The eighth race of the 2007 Chase, the Dickies 500, was held at Texas Motor Speedway on November 4. Martin Truex Jr. won his first career pole. Jimmie Johnson won his third race in a row and ninth in the season, and took the point lead.

| Top ten results |  |  |  |  | Failed to qualify |
| Pos. | No. | Driver | Car | Team |
| 1. | 48 | Jimmie Johnson | Chevrolet | Hendrick Motorsports | Ward Burton (No. 4) |
| 2. | 17 | Matt Kenseth | Ford | Roush Fenway Racing | Burney Lamar (No. 08) |
| 3. | 1 | Martin Truex Jr. | Chevrolet | Dale Earnhardt, Inc. | John Andretti (No. 49) |
| 4. | 5 | Kyle Busch | Chevrolet | Hendrick Motorsports | Michael Waltrip (No. 55) |
| 5. | 12 | Ryan Newman | Dodge | Penske Racing |  |
| 6. | 31 | Jeff Burton | Chevrolet | Richard Childress Racing |  |
| 7. | 24 | Jeff Gordon | Chevrolet | Hendrick Motorsports |  |
| 8. | 2 | Kurt Busch | Dodge | Penske Racing |  |
| 9. | 26 | Jamie McMurray | Ford | Roush Fenway Racing |  |
| 10. | 29 | Kevin Harvick | Chevrolet | Richard Childress Racing |  |
Chase drivers are in bold italics

===Checker Auto Parts 500 presented by Pennzoil===

The ninth and penultimate race of the 2007 chase, the Checker Auto Parts 500, was held at Phoenix International Raceway on November 11. This was the sixteenth and final 2007 race to feature the Car of Tomorrow. Carl Edwards won the pole, and Jimmie Johnson won both his 10th race of the season and fourth consecutive race. Johnson became the 1st driver since teammate Jeff Gordon to score both 10 victories in a single season, and 4 consecutive wins. Both accomplishments by Gordon came in the same season as well, back in 1998. As of 2021, Johnson is the last driver to accomplish four consecutive victories. He would be the last driver to win 10 races in a single season until future Hendrick Motorsports driver Kyle Larson pulled it off 14 seasons later in 2021; with the 2010s became the 1st decade in NASCAR history that a driver failed to either score 10 victories in a single season, or win 4 consecutive races. Jeff Gordon ties Dale Jarrett for the Modern Era record of most Top 10 finishes in a single season with 29. Jarrett accomplished that feat in his Championship season in 1999.

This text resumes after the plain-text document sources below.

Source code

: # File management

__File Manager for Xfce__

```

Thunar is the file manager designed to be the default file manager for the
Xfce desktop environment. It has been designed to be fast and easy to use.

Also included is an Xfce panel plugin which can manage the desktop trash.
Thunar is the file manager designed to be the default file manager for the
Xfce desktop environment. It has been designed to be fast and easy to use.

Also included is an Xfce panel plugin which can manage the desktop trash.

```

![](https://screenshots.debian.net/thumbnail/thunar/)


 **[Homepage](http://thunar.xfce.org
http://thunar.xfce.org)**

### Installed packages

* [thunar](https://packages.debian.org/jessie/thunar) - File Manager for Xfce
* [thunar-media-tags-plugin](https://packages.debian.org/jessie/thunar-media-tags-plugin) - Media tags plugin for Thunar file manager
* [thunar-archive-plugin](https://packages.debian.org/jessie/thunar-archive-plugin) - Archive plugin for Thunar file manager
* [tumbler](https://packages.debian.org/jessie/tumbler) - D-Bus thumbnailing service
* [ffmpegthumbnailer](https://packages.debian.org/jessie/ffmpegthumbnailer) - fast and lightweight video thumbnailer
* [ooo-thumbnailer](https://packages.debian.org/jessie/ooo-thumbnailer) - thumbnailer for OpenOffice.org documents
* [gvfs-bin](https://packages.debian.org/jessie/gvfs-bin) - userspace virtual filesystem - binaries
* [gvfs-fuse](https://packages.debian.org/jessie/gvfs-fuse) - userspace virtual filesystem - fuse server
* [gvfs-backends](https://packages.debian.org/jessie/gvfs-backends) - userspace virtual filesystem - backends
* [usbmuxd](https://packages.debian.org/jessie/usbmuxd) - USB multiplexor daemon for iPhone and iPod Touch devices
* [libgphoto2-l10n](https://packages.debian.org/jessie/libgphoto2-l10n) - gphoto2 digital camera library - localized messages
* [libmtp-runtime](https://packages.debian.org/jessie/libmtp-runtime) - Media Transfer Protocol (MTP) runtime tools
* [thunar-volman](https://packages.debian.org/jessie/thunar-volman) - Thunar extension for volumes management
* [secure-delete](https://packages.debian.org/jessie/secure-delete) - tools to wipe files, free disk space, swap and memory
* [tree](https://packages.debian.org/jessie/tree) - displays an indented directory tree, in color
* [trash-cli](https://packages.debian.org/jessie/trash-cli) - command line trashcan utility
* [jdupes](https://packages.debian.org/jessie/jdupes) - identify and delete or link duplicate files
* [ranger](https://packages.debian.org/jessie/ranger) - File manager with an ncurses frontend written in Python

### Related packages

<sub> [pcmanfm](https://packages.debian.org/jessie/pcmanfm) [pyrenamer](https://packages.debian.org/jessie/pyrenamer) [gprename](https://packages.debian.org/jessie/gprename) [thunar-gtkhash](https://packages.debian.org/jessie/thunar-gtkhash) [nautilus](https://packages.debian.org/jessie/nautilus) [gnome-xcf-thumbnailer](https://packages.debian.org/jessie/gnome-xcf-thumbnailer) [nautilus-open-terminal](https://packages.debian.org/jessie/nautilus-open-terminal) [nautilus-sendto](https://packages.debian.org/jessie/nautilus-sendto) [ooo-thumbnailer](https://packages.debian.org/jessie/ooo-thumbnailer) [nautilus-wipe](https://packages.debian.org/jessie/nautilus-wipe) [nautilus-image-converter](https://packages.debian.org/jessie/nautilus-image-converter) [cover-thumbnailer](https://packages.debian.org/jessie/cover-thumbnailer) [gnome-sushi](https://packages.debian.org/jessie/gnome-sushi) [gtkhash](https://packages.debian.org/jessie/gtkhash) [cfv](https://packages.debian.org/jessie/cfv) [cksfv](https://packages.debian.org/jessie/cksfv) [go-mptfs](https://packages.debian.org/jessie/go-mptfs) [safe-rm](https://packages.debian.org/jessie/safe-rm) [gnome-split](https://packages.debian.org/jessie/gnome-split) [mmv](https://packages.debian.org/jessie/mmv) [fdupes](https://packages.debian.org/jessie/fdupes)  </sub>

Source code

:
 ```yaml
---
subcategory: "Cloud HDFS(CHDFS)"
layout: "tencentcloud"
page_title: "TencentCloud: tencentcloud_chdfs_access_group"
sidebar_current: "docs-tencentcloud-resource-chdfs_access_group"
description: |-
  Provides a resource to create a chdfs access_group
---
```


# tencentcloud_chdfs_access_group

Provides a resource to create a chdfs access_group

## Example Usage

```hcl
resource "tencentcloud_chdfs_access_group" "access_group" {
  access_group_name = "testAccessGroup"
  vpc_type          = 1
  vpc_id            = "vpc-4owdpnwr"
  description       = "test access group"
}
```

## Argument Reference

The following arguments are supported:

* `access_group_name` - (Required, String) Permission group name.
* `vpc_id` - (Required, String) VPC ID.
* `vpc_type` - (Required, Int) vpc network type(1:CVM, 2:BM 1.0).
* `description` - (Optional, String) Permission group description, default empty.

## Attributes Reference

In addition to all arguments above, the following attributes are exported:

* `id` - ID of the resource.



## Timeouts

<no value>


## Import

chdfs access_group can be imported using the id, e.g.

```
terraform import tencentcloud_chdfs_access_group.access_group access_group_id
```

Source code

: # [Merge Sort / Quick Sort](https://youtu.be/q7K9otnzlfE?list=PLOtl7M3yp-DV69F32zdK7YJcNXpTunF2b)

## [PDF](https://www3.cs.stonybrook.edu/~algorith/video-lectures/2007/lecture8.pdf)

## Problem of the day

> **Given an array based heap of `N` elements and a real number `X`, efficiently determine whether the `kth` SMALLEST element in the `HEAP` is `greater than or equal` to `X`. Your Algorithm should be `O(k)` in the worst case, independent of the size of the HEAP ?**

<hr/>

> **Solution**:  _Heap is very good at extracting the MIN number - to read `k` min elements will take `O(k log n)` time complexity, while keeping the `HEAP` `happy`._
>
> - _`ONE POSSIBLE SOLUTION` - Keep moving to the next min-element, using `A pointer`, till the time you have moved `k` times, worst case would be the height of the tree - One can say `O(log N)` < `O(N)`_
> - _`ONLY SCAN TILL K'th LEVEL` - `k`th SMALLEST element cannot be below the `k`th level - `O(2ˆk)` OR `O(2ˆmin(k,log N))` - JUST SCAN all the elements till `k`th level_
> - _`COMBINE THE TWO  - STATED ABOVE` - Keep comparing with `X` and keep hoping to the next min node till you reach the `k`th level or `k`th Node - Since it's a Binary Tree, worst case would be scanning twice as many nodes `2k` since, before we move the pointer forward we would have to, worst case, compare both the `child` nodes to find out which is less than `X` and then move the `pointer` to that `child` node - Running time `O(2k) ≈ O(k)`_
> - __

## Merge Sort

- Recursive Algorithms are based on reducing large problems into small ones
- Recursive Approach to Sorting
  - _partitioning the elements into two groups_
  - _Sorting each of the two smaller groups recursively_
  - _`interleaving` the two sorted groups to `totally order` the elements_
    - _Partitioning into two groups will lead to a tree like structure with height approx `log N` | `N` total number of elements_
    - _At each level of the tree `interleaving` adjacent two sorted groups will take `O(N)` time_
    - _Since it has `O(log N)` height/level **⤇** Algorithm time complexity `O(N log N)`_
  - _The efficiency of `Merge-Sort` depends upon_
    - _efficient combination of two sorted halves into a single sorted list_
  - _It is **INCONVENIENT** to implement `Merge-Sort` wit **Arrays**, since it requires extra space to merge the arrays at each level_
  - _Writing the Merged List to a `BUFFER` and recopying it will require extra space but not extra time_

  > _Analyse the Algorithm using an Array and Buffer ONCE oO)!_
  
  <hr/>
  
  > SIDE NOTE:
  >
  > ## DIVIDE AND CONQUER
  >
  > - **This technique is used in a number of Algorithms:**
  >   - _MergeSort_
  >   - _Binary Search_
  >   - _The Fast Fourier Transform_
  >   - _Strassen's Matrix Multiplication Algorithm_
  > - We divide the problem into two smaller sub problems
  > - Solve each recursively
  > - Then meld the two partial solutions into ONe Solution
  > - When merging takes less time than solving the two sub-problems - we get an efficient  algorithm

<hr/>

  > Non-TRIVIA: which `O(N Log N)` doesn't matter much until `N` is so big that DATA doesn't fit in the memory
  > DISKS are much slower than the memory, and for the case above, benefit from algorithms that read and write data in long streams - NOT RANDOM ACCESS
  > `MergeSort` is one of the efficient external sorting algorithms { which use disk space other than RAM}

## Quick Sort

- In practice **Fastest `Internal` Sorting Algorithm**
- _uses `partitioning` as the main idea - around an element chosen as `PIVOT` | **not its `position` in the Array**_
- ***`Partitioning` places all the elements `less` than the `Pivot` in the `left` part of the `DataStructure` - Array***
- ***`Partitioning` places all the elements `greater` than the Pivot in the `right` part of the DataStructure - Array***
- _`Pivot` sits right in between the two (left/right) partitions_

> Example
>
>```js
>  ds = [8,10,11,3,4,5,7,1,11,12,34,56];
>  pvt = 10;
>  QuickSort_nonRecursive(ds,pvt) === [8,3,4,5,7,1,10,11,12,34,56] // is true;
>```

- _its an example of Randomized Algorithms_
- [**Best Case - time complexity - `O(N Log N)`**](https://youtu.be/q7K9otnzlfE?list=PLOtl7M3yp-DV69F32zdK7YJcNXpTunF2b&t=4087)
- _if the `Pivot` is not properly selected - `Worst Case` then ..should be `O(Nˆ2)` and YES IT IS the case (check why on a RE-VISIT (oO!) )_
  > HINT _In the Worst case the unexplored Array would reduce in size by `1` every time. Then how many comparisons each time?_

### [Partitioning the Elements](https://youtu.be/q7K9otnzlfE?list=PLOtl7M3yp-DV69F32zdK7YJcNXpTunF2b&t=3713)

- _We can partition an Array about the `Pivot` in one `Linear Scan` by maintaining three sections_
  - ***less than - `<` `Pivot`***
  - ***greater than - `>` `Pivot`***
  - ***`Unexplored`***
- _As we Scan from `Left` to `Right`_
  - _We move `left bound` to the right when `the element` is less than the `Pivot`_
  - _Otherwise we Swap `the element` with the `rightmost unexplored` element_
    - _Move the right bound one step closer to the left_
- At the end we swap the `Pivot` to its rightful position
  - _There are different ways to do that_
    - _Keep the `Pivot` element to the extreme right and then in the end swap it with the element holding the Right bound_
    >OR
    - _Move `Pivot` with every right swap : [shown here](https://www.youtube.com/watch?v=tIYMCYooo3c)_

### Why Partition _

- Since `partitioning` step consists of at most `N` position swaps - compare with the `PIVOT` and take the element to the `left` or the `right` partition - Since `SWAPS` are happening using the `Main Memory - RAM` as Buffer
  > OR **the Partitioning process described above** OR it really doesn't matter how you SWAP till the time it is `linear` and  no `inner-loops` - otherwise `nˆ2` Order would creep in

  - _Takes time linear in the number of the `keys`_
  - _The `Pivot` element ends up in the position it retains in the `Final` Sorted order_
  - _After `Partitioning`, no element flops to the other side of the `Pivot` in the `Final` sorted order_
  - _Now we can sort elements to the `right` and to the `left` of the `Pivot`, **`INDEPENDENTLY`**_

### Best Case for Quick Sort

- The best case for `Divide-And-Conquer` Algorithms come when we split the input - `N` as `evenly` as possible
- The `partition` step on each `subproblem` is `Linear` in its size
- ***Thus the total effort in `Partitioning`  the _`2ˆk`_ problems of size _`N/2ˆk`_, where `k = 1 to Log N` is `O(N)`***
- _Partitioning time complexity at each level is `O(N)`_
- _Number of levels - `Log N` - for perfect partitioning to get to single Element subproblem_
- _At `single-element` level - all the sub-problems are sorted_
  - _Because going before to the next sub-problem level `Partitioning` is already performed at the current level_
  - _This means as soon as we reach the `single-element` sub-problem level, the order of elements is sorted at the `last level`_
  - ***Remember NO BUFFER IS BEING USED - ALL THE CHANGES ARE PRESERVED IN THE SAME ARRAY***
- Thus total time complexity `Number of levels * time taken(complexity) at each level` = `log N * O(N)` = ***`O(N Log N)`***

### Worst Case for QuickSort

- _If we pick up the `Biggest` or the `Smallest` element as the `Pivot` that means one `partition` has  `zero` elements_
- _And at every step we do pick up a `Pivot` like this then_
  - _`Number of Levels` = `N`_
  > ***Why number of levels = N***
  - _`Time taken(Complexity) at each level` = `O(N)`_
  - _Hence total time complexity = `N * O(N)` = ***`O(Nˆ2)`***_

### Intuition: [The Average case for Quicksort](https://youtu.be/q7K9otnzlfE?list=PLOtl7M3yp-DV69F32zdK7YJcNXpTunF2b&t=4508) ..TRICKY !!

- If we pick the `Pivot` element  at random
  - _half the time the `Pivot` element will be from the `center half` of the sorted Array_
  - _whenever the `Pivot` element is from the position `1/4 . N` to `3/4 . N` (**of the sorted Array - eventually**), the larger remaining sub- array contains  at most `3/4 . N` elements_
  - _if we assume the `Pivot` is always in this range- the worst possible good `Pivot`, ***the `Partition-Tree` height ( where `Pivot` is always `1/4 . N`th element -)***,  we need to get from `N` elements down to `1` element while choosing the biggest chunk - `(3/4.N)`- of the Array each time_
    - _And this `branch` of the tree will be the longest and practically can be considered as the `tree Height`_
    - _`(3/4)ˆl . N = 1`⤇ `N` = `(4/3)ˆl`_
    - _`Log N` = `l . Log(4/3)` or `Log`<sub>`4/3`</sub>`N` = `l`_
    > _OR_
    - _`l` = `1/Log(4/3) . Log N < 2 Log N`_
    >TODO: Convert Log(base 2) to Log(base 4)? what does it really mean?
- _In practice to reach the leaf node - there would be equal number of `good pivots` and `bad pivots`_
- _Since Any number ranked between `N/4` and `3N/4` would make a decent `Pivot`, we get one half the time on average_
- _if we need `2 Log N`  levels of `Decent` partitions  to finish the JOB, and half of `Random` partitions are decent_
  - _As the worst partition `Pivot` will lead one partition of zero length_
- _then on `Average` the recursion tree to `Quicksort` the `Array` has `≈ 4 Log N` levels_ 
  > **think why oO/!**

| Top ten results |  |  |  |  | Failed to qualify |
| Pos. | No. | Driver | Car | Team |
| 1. | 48 | Jimmie Johnson | Chevrolet | Hendrick Motorsports | David Reutimann (No. 00) |
| 2. | 16 | Greg Biffle | Ford | Roush Fenway Racing | Ward Burton (No. 4) |
| 3. | 17 | Matt Kenseth | Ford | Roush Fenway Racing | Dale Jarrett (No. 44) |
| 4. | 20 | Tony Stewart | Chevrolet | Joe Gibbs Racing | John Andretti (No. 49) |
| 5. | 12 | Ryan Newman | Dodge | Penske Racing | Michael Waltrip (No. 55) |
| 6. | 29 | Kevin Harvick | Chevrolet | Richard Childress Racing | A. J. Allmendinger (No. 84) |
| 7. | 1 | Martin Truex Jr. | Chevrolet | Dale Earnhardt, Inc. |  |
| 8. | 5 | Kyle Busch | Chevrolet | Hendrick Motorsports |  |
| 9. | 31 | Jeff Burton | Chevrolet | Richard Childress Racing |  |
| 10. | 24 | Jeff Gordon | Chevrolet | Hendrick Motorsports |  |
Chase drivers are in bold italics

===Ford 400===

The 2007 Nextel Cup season came to a close with the final race of the 2007 season at Homestead–Miami Speedway on November 18. The race observed two lasts: The last use of the fourth-generation car introduced in 1992, since the Car of Tomorrow would be used full-time in 2008, and the last race under the Nextel Cup banner. Sprint assumed the title sponsorship starting with the 2008 Daytona 500. Jimmie Johnson won his fourth pole of the season. Matt Kenseth dominated, leading 214 laps en route to his second win of 2007, and Johnson finished seventh, clinching the championship by 77 points over teammate Jeff Gordon. Gordon breaks out of a tie with Dale Jarrett and finished out the 2007 season with 30 top 10 finishes. As of 2023, this is a NASCAR Modern Era record. Jarrett accomplished 29 top 10 finishes in his Championship season in 1999.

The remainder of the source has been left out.